Stop and think about this question:
If the surface and atmosphere are all at the same temperature, does the OLR go up or down when $\epsilon$ increases (i.e. we add more absorbers)?
Understanding this question is key to understanding how the greenhouse effect works.
We will just set $T_s = T_0 = T_1$ in the above expression for the radiative forcing.
What do you get?
For an isothermal atmosphere, there is no change in OLR when we add extra greenhouse absorbers. Hence, no radiative forcing and no greenhouse effect.
Why?
The level of emission still must go up. But since the temperature at the upper level is the same as everywhere else, the emissions are exactly the same.
For a more realistic example of radiative forcing due to an increase in greenhouse absorbers, we our observed temperatures and the tuned value for $\epsilon$.
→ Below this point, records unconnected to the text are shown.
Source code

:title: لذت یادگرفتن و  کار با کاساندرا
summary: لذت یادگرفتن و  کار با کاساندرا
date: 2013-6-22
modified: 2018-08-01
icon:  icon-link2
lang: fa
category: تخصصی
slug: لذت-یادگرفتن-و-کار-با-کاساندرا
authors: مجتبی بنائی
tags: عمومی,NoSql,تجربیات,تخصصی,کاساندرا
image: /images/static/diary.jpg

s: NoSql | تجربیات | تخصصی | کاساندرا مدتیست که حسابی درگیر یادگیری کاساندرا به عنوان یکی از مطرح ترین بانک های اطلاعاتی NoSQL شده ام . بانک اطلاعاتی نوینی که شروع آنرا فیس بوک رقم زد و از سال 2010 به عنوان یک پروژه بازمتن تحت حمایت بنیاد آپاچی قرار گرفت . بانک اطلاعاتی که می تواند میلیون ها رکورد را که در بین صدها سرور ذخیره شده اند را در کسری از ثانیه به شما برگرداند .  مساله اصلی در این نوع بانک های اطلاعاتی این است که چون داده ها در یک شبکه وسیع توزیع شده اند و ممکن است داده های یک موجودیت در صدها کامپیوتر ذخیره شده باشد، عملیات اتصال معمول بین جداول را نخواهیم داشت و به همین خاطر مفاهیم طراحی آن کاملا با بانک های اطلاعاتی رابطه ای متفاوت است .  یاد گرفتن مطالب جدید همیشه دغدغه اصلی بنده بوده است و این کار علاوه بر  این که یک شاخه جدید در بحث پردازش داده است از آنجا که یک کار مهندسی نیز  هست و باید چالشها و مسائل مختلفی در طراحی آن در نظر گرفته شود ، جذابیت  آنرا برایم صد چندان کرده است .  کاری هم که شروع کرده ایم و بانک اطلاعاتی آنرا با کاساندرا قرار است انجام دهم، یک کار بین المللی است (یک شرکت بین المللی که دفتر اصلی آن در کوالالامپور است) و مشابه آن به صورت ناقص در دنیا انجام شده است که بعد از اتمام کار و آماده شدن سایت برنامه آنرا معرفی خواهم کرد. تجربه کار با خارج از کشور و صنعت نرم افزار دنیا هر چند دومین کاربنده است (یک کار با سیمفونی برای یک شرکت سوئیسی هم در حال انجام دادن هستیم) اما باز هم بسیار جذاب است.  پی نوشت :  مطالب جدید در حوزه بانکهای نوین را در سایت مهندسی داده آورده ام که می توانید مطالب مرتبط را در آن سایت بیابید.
We'll express the answer in W m$^{-2}$ for a 2% increase in $\epsilon$:
$$ \Delta \epsilon = 0.02 \times 0.58 $$epsilon = 0.58
delta_epsilon = 0.02 * epsilon
delta_epsilon
0.0116
Calculate the three components of the radiative forcing:
sigma = 5.67E-8
Ts = 288.
T0 = 275.
T1 = 230.
# Component originating from the surface
Rs = -delta_epsilon * (-2*(1-epsilon)*sigma * Ts**4)
Rs
3.800933621091533
# Component originating from level 0
R0 = -delta_epsilon * (1-2*epsilon) * sigma * T0**4
R0
0.6018549074999996
# Component originating from level 1
R1 = -delta_epsilon * sigma * T1**4
R1
-1.8405702252
So just add them up to get the total radiative forcing:
R = Rs + R0 + R1
R
2.5622183033915324
So in our example, the OLR decreases by 2.6 W m$^{-2}$, or equivalently, the radiative forcing is +2.6 W m$^{-2}$.
What we have just calculated is this:
Given the observed lapse rates, a small increase in absorbers will cause a small decrease in OLR.
The greenhouse effect thus gets stronger, and energy will begin to accumulate in the system -- which will eventually cause temperatures to increase as the system adjusts to a new equilibrium.